[Opening Provided entries section]
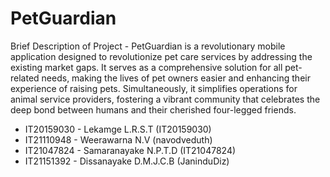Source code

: # PetGuardian

Brief Description of Project - PetGuardian is a revolutionary mobile application designed to revolutionize pet care services by addressing the existing market gaps. It serves as a comprehensive solution for all pet-related needs, making the lives of pet owners easier and enhancing their experience of raising pets. Simultaneously, it simplifies operations for animal service providers, fostering a vibrant community that celebrates the deep bond between humans and their cherished four-legged friends.

- IT20159030 - Lekamge L.R.S.T (IT20159030)
- IT21110948 - Weerawarna N.V (navodveduth)
- IT21047824 - Samaranayake N.P.T.D (IT21047824)
- IT21151392 - Dissanayake D.M.J.C.B (JaninduDiz)
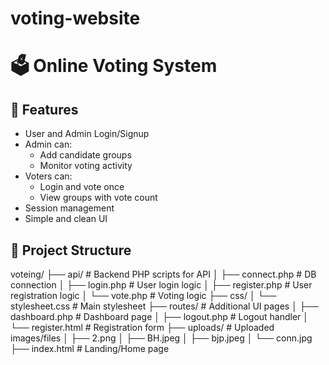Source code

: # voting-website
# 🗳️ Online Voting System

## 🚀 Features

- User and Admin Login/Signup
- Admin can:
  - Add candidate groups
  - Monitor voting activity
- Voters can:
  - Login and vote once
  - View groups with vote count
- Session management
- Simple and clean UI
## 📁 Project Structure

voteing/
├── api/                    # Backend PHP scripts for API
│   ├── connect.php         # DB connection
│   ├── login.php           # User login logic
│   ├── register.php        # User registration logic
│   └── vote.php            # Voting logic
├── css/
│   └── stylesheet.css      # Main stylesheet
├── routes/                 # Additional UI pages
│   ├── dashboard.php       # Dashboard page
│   ├── logout.php          # Logout handler
│   └── register.html       # Registration form
├── uploads/                # Uploaded images/files
│   ├── 2.png
│   ├── BH.jpeg
│   ├── bjp.jpeg
│   └── conn.jpg
├── index.html              # Landing/Home page

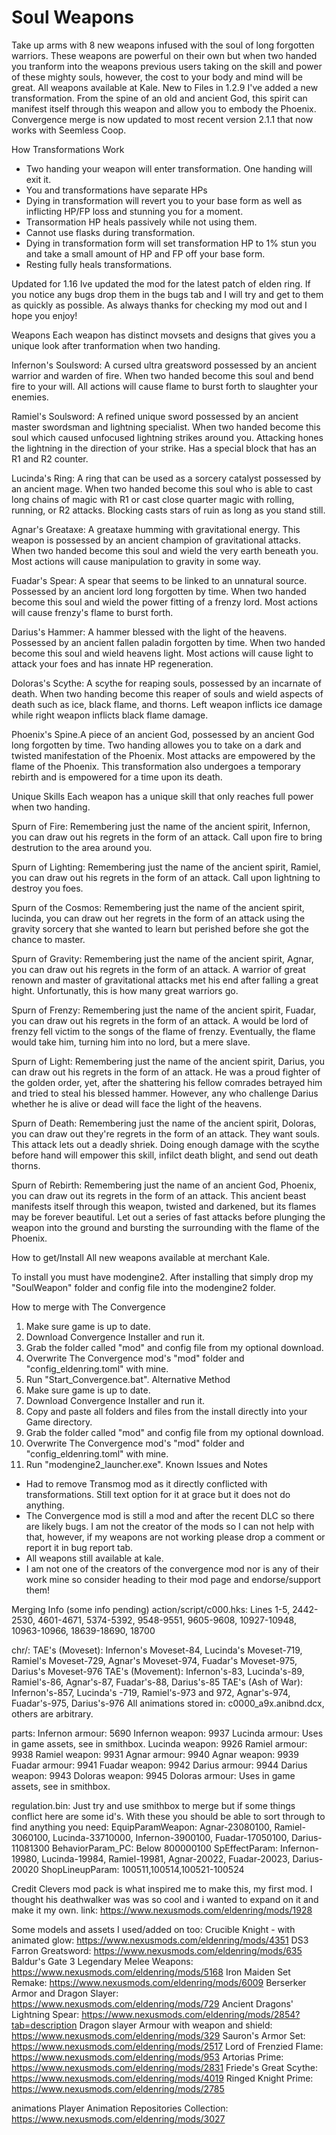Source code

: # Soul Weapons
Take up arms with 8 new weapons infused with the soul of long forgotten warriors. These weapons are powerful on their own but when two handed you tranform into the weapons previous users taking on the skill and power of these mighty souls, however, the cost to your body and mind will be great. All weapons available at Kale.
New to Files in 1.2.9
I've added a new transformation. From the spine of an old and ancient God, this spirit can manifest itself through this weapon and allow you to embody the Phoenix.
Convergence merge is now updated to most recent version 2.1.1 that now works with Seemless Coop.

How Transformations Work
- Two handing your weapon will enter transformation. One handing will exit it.
 - You and transformations have separate HPs
- Dying in transformation will revert you to your base form as well as inflicting HP/FP loss and stunning you for a moment.
- Transormation HP heals passively while not using them.
- Cannot use flasks during transformation.
- Dying in transformation form will set transformation HP to 1% stun you and take a small amount of HP and FP off your base form.
- Resting fully heals transformations.

Updated for 1.16
Ive updated the mod for the latest patch of elden ring. If you notice any bugs drop them in the bugs tab and I will try and get to them as quickly as possible. As always thanks for checking my mod out and I hope you enjoy!

Weapons
Each weapon has distinct movsets and designs that gives you a unique look after tranformation when two handing. 

Infernon's Soulsword: A cursed ultra greatsword possessed by an ancient warrior and warden of fire. When two handed become this soul and bend fire to your will. All actions will cause flame to burst forth to slaughter your enemies. 

Ramiel's Soulsword: A refined unique sword possessed by an ancient master swordsman and lightning specialist. When two handed become this soul which caused unfocused lightning strikes around you. Attacking hones the lightning in the direction of your strike. Has a special block that has an R1 and R2 counter.

Lucinda's Ring: A ring that can be used as a sorcery catalyst possessed by an ancient mage. When two handed become this soul who is able to cast long chains of magic with R1 or cast close quarter magic with rolling, running, or R2 attacks. Blocking casts stars of ruin as long as you stand still.

Agnar's Greataxe: A greataxe humming with gravitational energy. This weapon is possessed by an ancient champion of gravitational attacks. When two handed become this soul and wield the very earth beneath you. Most actions will cause manipulation to gravity in some way.

Fuadar's Spear: A spear that seems to be linked to an unnatural source. Possessed by an ancient lord long forgotten by time. When two handed become this soul and wield the power fitting of a frenzy lord. Most actions will cause frenzy's flame to burst forth.

Darius's Hammer: A hammer blessed with the light of the heavens. Possessed by an ancient fallen paladin forgotten by time. When two handed become this soul and wield heavens light. Most actions will cause light to attack your foes and has innate HP regeneration.

Doloras's Scythe: A scythe for reaping souls, possessed by an incarnate of death. When two handing become this reaper of souls and wield aspects of death such as ice, black flame, and thorns. Left weapon inflicts ice damage while right weapon inflicts black flame damage.

Phoenix's Spine.A piece of an ancient God,  possessed by an ancient God long forgotten by time. Two handing allowes you to take on a dark and twisted manifestation of the Phoenix. Most attacks are empowered by the flame of the Phoenix. This transformation also undergoes a temporary rebirth and is empowered for a time upon its death.

Unique Skills
Each weapon has a unique skill that only reaches full power when two handing.

Spurn of Fire: Remembering just the name of the ancient spirit, Infernon, you can draw out his regrets in the form of an attack. Call upon fire to bring destrution to the area around you. 

Spurn of Lighting: Remembering just the name of the ancient spirit, Ramiel, you can draw out his regrets in the form of an attack. Call upon lightning to destroy you foes.

Spurn of the Cosmos: Remembering just the name of the ancient spirit, lucinda, you can draw out her regrets in the form of an attack using the gravity sorcery that she wanted to learn but perished before she got the chance to master.

Spurn of Gravity: Remembering just the name of the ancient spirit, Agnar, you can draw out his regrets in the form of an attack. A warrior of great renown and master of gravitational attacks met his end after falling a great hight. Unfortunatly, this is how many great warriors go.

Spurn of Frenzy: Remembering just the name of the ancient spirit, Fuadar, you can draw out his regrets in the form of an attack. A would be lord of frenzy fell victim to the songs of the flame of frenzy. Eventually, the flame would take him, turning him into no lord, but a mere slave.

Spurn of Light: Remembering just the name of the ancient spirit, Darius, you can draw out his regrets in the form of an attack. He was a proud fighter of the golden order, yet, after the shattering his fellow comrades betrayed him and tried to steal his blessed hammer. However, any who challenge Darius whether he is alive or dead will face the light of the heavens.

Spurn of Death: Remembering just the name of the ancient spirit, Doloras, you can draw out they're regrets in the form of an attack. They want souls. This attack lets out a deadly shriek. Doing enough damage with the scythe before hand will empower this skill, infilct death blight, and send out death thorns.

Spurn of Rebirth: Remembering just the name of an ancient God, Phoenix, you can draw out its regrets in the form of an attack. This ancient beast manifests itself through this weapon, twisted and darkened, but its flames may be forever beautiful. Let out a series of fast attacks before plunging the weapon into the ground and bursting the surrounding with the flame of the Phoenix.

How to get/Install
All new weapons available at merchant Kale.

To install you must have modengine2. After installing that simply drop my "SoulWeapon" folder and config file into the modengine2 folder.

How to merge with The Convergence
1. Make sure game is up to date.
2. Download Convergence Installer and run it.
3. Grab the folder called "mod" and config file from my optional download.
4. Overwrite The Convergence mod's "mod" folder and "config_eldenring.toml" with mine.
5. Run "Start_Convergence.bat".
Alternative Method
1. Make sure game is up to date.
2. Download Convergence Installer and run it.
3. Copy and paste all folders and files from the install directly into your Game directory.
4. Grab the folder called "mod" and config file from my optional download.
5. Overwrite The Convergence mod's "mod"  folder and "config_eldenring.toml" with mine.
6. Run "modengine2_launcher.exe".
Known Issues and Notes
- Had to remove Transmog mod as it directly conflicted with transformations. Still text option for it at grace but it does not do anything.
- The Convergence mod is still a mod and after the recent DLC so there are likely bugs. I am not the creator of the mods so I can not help with that, however, if my weapons are not working please drop a comment or report it in bug report tab.
- All weapons still available at kale.
- I am not one of the creators of the convergence mod nor is any of their work mine so consider heading to their mod page and endorse/support them!

Merging Info (some info pending)
action/script/c000.hks:
Lines 1-5, 2442-2530, 4601-4671, 5374-5392, 9548-9551, 9605-9608, 10927-10948, 10963-10966, 18639-18690, 18700

chr/:
TAE's (Moveset): Infernon's Moveset-84, Lucinda's Moveset-719, Ramiel's Moveset-729, Agnar's Moveset-974, Fuadar's Moveset-975, Darius's Moveset-976
TAE's (Movement): Infernon's-83, Lucinda's-89, Ramiel's-86, Agnar's-87, Fuadar's-88, Darius's-85
TAE's (Ash of War): Infernon's-857, Lucinda's -719, Ramiel's-973 and 972, Agnar's-974, Fuadar's-975, Darius's-976
All animations stored in: c0000_a9x.anibnd.dcx, others are arbitrary.

parts:
Infernon armour: 5690
Infernon weapon: 9937
Lucinda armour: Uses in game assets, see in smithbox.
Lucinda weapon: 9926
Ramiel armour: 9938
Ramiel weapon: 9931
Agnar armour: 9940
Agnar weapon: 9939
Fuadar armour: 9941
Fuadar weapon: 9942
Darius armour: 9944
Darius weapon: 9943
Doloras weapon: 9945
Doloras armour: Uses in game assets, see in smithbox.

regulation.bin:
Just try and use smithbox to merge but if some things conflict here are some id's. With these you should be able to sort through to find anything you need:
EquipParamWeapon: Agnar-23080100, Ramiel-3060100, Lucinda-33710000, Infernon-3900100, Fuadar-17050100, Darius-11081300
BehaviorParam_PC: Below 800000100
SpEffectParam: Infernon-19980, Lucinda-19984, Ramiel-19981, Agnar-20022, Fuadar-20023, Darius-20020
ShopLineupParam: 100511,100514,100521-100524

Credit
Clevers mod pack is what inspired me to make this, my first mod. I thought his deathwalker was was so cool and i wanted to expand on it and make it my own. link: https://www.nexusmods.com/eldenring/mods/1928

Some models and assets I used/added on too:
Crucible Knight - with animated glow: https://www.nexusmods.com/eldenring/mods/4351
DS3 Farron Greatsword: https://www.nexusmods.com/eldenring/mods/635
Baldur's Gate 3 Legendary Melee Weapons: https://www.nexusmods.com/eldenring/mods/5168
Iron Maiden Set Remake: https://www.nexusmods.com/eldenring/mods/6009
Berserker Armor and Dragon Slayer: https://www.nexusmods.com/eldenring/mods/729
Ancient Dragons' Lightning Spear: https://www.nexusmods.com/eldenring/mods/2854?tab=description
Dragon slayer Armour with weapon and shield: https://www.nexusmods.com/eldenring/mods/329
Sauron's Armor Set: https://www.nexusmods.com/eldenring/mods/2517
Lord of Frenzied Flame: https://www.nexusmods.com/eldenring/mods/953
Artorias Prime: https://www.nexusmods.com/eldenring/mods/2831
Friede's Great Scythe: https://www.nexusmods.com/eldenring/mods/4019
Ringed Knight Prime: https://www.nexusmods.com/eldenring/mods/2785

animations
Player Animation Repositories Collection: https://www.nexusmods.com/eldenring/mods/3027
[Closing Provided entries section]
# Try it:
From the records above, pull every line that carries the word "Each".

# Finished task:
Each weapon has distinct movsets and designs that gives you a unique look after tranformation when two handing. 
Each weapon has a unique skill that only reaches full power when two handing.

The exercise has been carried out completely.